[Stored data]

[Start of section]

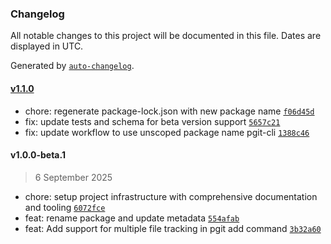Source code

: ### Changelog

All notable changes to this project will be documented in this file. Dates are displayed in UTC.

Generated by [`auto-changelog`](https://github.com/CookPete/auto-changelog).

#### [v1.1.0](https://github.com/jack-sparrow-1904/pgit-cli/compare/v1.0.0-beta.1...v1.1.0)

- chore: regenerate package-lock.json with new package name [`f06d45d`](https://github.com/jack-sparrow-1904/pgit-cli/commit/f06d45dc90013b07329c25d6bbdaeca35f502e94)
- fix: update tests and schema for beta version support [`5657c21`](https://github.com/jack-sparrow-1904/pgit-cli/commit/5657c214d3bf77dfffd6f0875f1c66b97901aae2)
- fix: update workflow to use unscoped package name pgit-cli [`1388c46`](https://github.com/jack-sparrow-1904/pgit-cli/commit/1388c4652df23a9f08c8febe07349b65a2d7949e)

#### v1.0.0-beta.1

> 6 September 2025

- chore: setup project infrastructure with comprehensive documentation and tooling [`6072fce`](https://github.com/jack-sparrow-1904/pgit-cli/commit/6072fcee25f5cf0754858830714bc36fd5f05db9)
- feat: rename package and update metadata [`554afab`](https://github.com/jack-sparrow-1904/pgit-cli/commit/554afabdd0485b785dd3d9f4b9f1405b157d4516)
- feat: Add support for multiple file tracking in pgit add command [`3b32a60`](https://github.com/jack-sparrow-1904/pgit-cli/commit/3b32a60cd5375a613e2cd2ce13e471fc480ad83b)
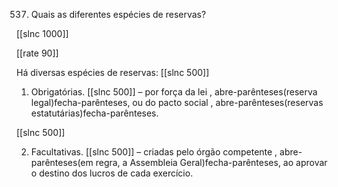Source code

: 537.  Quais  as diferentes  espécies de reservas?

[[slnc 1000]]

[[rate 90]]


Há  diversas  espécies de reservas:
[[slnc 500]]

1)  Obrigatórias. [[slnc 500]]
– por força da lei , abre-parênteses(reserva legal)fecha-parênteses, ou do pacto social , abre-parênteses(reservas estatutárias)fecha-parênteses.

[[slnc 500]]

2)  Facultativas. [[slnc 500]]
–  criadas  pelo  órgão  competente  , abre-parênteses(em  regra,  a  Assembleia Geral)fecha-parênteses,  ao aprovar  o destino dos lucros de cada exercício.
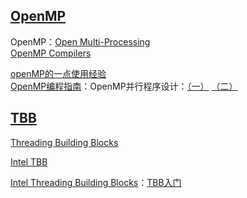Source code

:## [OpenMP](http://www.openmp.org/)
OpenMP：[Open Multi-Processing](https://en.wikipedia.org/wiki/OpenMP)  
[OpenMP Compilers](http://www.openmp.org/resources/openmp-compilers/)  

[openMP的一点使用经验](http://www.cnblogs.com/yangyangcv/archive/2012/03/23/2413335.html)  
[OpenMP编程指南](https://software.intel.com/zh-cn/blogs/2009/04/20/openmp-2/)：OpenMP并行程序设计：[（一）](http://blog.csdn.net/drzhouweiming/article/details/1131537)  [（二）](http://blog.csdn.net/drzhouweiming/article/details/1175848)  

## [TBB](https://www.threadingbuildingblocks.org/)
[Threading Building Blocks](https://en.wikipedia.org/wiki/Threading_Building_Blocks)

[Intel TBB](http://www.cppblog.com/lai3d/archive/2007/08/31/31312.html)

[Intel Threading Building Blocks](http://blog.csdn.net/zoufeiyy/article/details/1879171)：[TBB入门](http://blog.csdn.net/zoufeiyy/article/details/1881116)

[End of section]

▸ WORK ORDER
Restate the data above word for word. Skip every picture.

▸ ANSWER AREA
Source code

: ### Changelog

All notable changes to this project will be documented in this file. Dates are displayed in UTC.

Generated by [`auto-changelog`](https://github.com/CookPete/auto-changelog).

#### [v1.1.0](https://github.com/jack-sparrow-1904/pgit-cli/compare/v1.0.0-beta.1...v1.1.0)

- chore: regenerate package-lock.json with new package name [`f06d45d`](https://github.com/jack-sparrow-1904/pgit-cli/commit/f06d45dc90013b07329c25d6bbdaeca35f502e94)
- fix: update tests and schema for beta version support [`5657c21`](https://github.com/jack-sparrow-1904/pgit-cli/commit/5657c214d3bf77dfffd6f0875f1c66b97901aae2)
- fix: update workflow to use unscoped package name pgit-cli [`1388c46`](https://github.com/jack-sparrow-1904/pgit-cli/commit/1388c4652df23a9f08c8febe07349b65a2d7949e)

#### v1.0.0-beta.1

> 6 September 2025

- chore: setup project infrastructure with comprehensive documentation and tooling [`6072fce`](https://github.com/jack-sparrow-1904/pgit-cli/commit/6072fcee25f5cf0754858830714bc36fd5f05db9)
- feat: rename package and update metadata [`554afab`](https://github.com/jack-sparrow-1904/pgit-cli/commit/554afabdd0485b785dd3d9f4b9f1405b157d4516)
- feat: Add support for multiple file tracking in pgit add command [`3b32a60`](https://github.com/jack-sparrow-1904/pgit-cli/commit/3b32a60cd5375a613e2cd2ce13e471fc480ad83b)
Source code

: 537.  Quais  as diferentes  espécies de reservas?

[[slnc 1000]]

[[rate 90]]


Há  diversas  espécies de reservas:
[[slnc 500]]

1)  Obrigatórias. [[slnc 500]]
– por força da lei , abre-parênteses(reserva legal)fecha-parênteses, ou do pacto social , abre-parênteses(reservas estatutárias)fecha-parênteses.

[[slnc 500]]

2)  Facultativas. [[slnc 500]]
–  criadas  pelo  órgão  competente  , abre-parênteses(em  regra,  a  Assembleia Geral)fecha-parênteses,  ao aprovar  o destino dos lucros de cada exercício.
Source code

:## [OpenMP](http://www.openmp.org/)
OpenMP：[Open Multi-Processing](https://en.wikipedia.org/wiki/OpenMP)  
[OpenMP Compilers](http://www.openmp.org/resources/openmp-compilers/)  

[openMP的一点使用经验](http://www.cnblogs.com/yangyangcv/archive/2012/03/23/2413335.html)  
[OpenMP编程指南](https://software.intel.com/zh-cn/blogs/2009/04/20/openmp-2/)：OpenMP并行程序设计：[（一）](http://blog.csdn.net/drzhouweiming/article/details/1131537)  [（二）](http://blog.csdn.net/drzhouweiming/article/details/1175848)  

## [TBB](https://www.threadingbuildingblocks.org/)
[Threading Building Blocks](https://en.wikipedia.org/wiki/Threading_Building_Blocks)

[Intel TBB](http://www.cppblog.com/lai3d/archive/2007/08/31/31312.html)

[Intel Threading Building Blocks](http://blog.csdn.net/zoufeiyy/article/details/1879171)：[TBB入门](http://blog.csdn.net/zoufeiyy/article/details/1881116)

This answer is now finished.